Roller Coaster Tycoon wasn’t the hottest video game of 1999. But if you peered beneath the pixels—the rickety rides, the crowds of hungry, thirsty, vomiting people (and the janitors cleaning up in their wake)—deep within the code, you saw a craftsmanship so obsessive that it bordered on insanity. Chris Sawyer, the game’s sole developer, wrote everything in assembly.
Some programming languages, like Python, Go, or C++, are called “high-level” because they function much like a human language, written in commands and idioms that could fit into a poetry slam. Generally speaking, software such as a compiler turns this into what the machine actually reads: blocks of 1s and 0s (or perhaps hexadecimals) that tell the actual transistors how to behave. Assembly, the lowest of the “low levels” language, has an almost one-to-one correspondence with the native language of the machine. This is direct-to-metal coding. Building a complex computer game from assembly is like weaving a tapestry from stray cat fur.

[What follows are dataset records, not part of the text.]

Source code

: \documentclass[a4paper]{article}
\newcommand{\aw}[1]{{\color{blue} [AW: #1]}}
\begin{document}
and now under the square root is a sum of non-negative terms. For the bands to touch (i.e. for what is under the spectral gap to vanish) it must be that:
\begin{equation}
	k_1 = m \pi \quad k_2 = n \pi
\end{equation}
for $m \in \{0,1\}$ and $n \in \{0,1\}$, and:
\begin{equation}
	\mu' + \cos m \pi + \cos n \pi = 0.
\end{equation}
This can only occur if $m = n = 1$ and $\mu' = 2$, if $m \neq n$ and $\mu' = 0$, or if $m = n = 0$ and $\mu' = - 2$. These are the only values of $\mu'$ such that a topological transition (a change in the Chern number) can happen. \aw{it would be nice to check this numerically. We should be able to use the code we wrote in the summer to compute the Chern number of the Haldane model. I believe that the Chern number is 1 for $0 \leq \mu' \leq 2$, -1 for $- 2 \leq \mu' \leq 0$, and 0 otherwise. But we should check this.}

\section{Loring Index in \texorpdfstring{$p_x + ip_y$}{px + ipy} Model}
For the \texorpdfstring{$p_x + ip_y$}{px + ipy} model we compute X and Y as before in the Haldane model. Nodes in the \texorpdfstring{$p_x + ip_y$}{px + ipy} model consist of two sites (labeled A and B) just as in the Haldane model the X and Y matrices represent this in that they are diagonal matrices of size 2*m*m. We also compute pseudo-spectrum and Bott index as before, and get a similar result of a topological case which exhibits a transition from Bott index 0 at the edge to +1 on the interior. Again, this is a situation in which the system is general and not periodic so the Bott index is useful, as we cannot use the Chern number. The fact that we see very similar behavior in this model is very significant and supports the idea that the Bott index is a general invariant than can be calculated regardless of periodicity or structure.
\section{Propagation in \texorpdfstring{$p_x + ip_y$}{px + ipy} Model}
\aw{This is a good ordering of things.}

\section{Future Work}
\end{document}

Why would anyone do that? I recently asked Sawyer, who lives in his native Scotland. He told me that efficiency was one of the reasons. In the 1990s, not all of the tools needed for high-level programming were available. The compilers were terribly slow. The debuggers sucked. Sawyer could avoid them by doing his own x86 assembly work, the lingua franca of Intel chips.

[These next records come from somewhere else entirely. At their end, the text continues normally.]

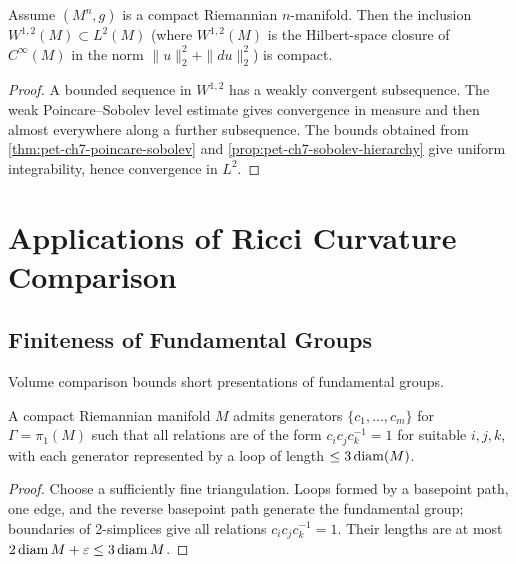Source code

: \begin{theorem}
  \label{thm:pet-ch7-rellich-compactness}
  Assume $(M^n,g)$ is a compact Riemannian $n$-manifold. Then the inclusion
  $W^{1,2}(M)\subset L^2(M)$ (where $W^{1,2}(M)$ is the Hilbert-space closure
  of $C^\infty(M)$ in the norm $\|u\|_2^2+\|du\|_2^2$) is compact.
\end{theorem}
\begin{proof}
  \sketch
  A bounded sequence in \(W^{1,2}\) has a weakly convergent subsequence. The weak Poincare--Sobolev level estimate gives convergence in measure and then almost everywhere along a further subsequence. The bounds obtained from \cref{thm:pet-ch7-poincare-sobolev} and \cref{prop:pet-ch7-sobolev-hierarchy} give uniform integrability, hence convergence in \(L^2\).
\end{proof}

\section{Applications of Ricci Curvature Comparison}

\subsection{Finiteness of Fundamental Groups}

Volume comparison bounds short presentations of fundamental groups.

\begin{lemma}
  \label{lem:pet-ch7-gromov-generators}
  A compact Riemannian manifold $M$ admits generators $\{c_1,\dots,c_m\}$ for
  $\Gamma=\pi_1(M)$ such that all relations are of the form
  $c_ic_jc_k^{-1}=1$ for suitable $i,j,k$, with each generator represented by a
  loop of length $\le3\diam(M)$.
\end{lemma}
\begin{proof}
  \sketch
  Choose a sufficiently fine triangulation. Loops formed by a basepoint path, one edge, and the reverse basepoint path generate the fundamental group; boundaries of 2-simplices give all relations \(c_ic_jc_k^{-1}=1\). Their lengths are at most \(2\diam M+\varepsilon\le3\diam M\).
\end{proof}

But we both knew that wasn’t the real reason. The real reason was love. Before turning to roller coasters, Sawyer had written another assembly game, Transportation magnate. It puts players in charge of a city’s roads, train stations, tracks, and ports. I imagined Sawyer as a model train enthusiast, laying each section of track, hand-sewing artificial turf, every detail a choice and a chore. To move these carefully designed pixels from bitmaps to the display, Sawyer had to exploit the full potential of the chip. “Roller Coaster Tycoon was born because I knew the limits of what was possible,” he told me.
Working within limits? A foreign idea, perhaps, in the age of digital abundance, when calling a single function in an AI training algorithm can involve a million GPUs. With assembly, you get one thing and one thing only, and that’s the thing you ask for – even, as many coders have learned the hard way, if it’s wrong. The assembly is brutal and beautiful that way. It forces you to say exactly what you mean.
I made some assemblies the creators are not doing any favors. They wanted things to be easier, not harder. I guess they got tired of loading punch cards and flipping switches on their steampunk leviathans. Perhaps they dreamed of a world like ours, where computers can do so much with so little guidance.